David Roberts and his wife Kayla live adjacent to their dairy near Preston, Idaho. It's a beautiful rural setting that is beginning to feel development pressure from large urban areas in Utah.
David and Kayla, third-generation dairy farmers, are in partnership with David's parents, Ellis and Mary Jo. In the past, the Roberts dairy, like other dairies, was struggling to hang on. Conventional milk prices were volatile and often at unsustainable levels. Roberts recalls they had to do something.
Becoming organically certified and selling milk into the organic market seemed like the right thing to do. Over the ensuing five years, David and Kayla contacted every major organic milk distributor in the United States, while hosting meetings with other local dairy families to get them to commit to raise milk organically.
"It was a classic catch 22 - which comes first the chicken or the egg?" Roberts said. "We had a tough time getting other local dairy families to commit without a commitment from an organic distributor, and vice versa."
After hundreds of telephone calls and countless meetings over the course of five years, their dream became a reality. In February, 2006, the Roberts, along with five other family dairies in the area, made their first shipment of organic milk under the Organic Valley Family of Farms label. Their milk now goes to a creamery in the region to make organic cheese.
Roberts explains that there is so much interest in what they did that, potentially the number of family dairies shipping organic milk to Organic Valley Family of Farms, will increase to roughly 20 dairies.
The moment of victory was not without tense situations. Roberts recalls that in the final hours of negotiation, George Siemon, CEO of Organic Valley Family of Farms, came to personally visit them, a rather unusual event recalls Roberts.
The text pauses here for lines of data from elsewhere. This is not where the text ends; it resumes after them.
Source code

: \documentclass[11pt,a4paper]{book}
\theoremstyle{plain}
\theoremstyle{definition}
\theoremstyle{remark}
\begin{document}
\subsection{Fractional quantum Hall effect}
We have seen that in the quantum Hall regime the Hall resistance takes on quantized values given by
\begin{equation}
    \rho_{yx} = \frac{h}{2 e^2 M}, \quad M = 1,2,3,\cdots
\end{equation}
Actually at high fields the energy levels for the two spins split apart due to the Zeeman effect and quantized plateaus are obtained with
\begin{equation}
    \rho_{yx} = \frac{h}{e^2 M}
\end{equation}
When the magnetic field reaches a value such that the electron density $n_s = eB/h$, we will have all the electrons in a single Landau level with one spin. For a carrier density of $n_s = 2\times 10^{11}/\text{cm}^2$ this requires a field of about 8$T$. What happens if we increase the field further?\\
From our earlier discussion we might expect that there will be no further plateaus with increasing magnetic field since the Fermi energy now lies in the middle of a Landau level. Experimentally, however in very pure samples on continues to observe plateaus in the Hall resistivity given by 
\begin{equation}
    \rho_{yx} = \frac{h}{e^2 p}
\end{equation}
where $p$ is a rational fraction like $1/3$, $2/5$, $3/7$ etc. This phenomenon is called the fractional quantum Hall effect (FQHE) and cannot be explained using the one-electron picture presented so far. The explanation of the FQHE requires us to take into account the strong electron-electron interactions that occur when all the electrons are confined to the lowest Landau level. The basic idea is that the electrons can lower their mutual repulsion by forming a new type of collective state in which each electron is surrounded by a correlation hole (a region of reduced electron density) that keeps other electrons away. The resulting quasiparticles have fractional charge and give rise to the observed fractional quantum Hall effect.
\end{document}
Roberts concerns were that Organic Valley Family of Farms could take the easy route and contract with one large dairy for the same volume of milk they would get from the many small dairies in his area. Roberts recalls that while sitting at their kitchen table, Siemon stated Organic Valley Family of Farms would rather have 10 family farms shipping milk to them than one large dairy.
Siemon followed through on his word, and the Roberts became part of the Organic Valley Family of Farms.